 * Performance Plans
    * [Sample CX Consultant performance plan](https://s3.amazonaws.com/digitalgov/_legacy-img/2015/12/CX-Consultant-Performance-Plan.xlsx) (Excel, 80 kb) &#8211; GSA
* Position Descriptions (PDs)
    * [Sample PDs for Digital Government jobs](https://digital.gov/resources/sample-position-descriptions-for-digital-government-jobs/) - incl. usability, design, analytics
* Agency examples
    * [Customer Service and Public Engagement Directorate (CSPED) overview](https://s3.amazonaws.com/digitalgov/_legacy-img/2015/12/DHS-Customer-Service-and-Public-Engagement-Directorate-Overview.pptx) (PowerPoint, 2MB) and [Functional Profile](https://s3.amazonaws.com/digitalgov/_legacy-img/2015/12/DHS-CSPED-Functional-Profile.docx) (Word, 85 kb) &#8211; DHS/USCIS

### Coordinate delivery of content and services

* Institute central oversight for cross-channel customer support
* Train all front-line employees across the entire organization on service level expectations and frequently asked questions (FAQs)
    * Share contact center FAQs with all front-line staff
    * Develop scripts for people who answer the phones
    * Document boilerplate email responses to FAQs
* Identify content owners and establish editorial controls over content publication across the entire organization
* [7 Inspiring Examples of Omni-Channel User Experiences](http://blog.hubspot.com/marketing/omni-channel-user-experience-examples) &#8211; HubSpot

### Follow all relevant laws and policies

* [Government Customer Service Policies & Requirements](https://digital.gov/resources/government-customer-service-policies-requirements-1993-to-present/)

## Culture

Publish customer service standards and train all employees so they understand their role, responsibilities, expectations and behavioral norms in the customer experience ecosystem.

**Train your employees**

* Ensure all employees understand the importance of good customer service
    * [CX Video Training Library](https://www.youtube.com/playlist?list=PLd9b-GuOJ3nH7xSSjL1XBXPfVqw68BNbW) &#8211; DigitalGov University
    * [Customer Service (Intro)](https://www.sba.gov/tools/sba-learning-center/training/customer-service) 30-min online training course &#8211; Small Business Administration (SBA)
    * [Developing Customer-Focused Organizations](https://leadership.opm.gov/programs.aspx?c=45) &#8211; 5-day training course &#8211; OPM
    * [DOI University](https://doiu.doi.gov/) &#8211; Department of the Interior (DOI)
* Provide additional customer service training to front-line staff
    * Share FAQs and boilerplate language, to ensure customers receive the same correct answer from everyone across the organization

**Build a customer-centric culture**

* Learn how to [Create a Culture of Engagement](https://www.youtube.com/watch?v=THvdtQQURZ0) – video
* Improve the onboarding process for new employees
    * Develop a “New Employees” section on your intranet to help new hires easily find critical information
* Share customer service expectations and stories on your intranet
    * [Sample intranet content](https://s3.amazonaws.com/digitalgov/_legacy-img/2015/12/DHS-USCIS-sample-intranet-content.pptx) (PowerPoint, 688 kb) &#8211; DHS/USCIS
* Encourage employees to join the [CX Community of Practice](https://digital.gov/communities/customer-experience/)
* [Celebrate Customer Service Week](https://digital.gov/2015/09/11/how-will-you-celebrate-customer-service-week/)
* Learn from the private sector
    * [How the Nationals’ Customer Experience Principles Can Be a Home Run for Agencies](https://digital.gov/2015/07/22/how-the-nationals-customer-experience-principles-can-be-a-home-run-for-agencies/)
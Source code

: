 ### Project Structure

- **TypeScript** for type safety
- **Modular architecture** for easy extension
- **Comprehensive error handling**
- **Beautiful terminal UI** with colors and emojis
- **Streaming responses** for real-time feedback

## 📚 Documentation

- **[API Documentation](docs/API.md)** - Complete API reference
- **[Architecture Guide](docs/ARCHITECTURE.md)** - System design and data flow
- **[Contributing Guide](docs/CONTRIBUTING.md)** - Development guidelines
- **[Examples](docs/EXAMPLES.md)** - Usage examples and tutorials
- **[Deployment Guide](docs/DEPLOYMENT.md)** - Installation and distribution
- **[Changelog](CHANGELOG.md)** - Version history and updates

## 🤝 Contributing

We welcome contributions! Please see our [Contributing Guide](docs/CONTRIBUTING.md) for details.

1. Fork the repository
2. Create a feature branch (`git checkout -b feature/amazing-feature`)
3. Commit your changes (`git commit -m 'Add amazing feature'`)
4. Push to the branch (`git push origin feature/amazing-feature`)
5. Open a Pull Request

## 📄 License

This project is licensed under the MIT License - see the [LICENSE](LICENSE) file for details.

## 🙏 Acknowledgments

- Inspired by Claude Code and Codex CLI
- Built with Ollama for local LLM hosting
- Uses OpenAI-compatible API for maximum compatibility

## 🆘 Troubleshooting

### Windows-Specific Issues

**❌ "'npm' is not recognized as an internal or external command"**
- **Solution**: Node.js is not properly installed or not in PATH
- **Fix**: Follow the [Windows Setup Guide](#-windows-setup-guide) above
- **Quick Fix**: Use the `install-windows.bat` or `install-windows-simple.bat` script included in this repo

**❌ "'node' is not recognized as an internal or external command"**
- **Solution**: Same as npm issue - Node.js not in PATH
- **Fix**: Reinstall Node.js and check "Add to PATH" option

● **ACTIVITY**: In the listing above, find the line with "Business Administration (SBA)" and the line with "to front-line staff", then print exactly those two lines and every line between them, and nothing more.

● **RESULT OF THIS EXERCISE**:
    * [Customer Service (Intro)](https://www.sba.gov/tools/sba-learning-center/training/customer-service) 30-min online training course &#8211; Small Business Administration (SBA)
    * [Developing Customer-Focused Organizations](https://leadership.opm.gov/programs.aspx?c=45) &#8211; 5-day training course &#8211; OPM
    * [DOI University](https://doiu.doi.gov/) &#8211; Department of the Interior (DOI)
* Provide additional customer service training to front-line staff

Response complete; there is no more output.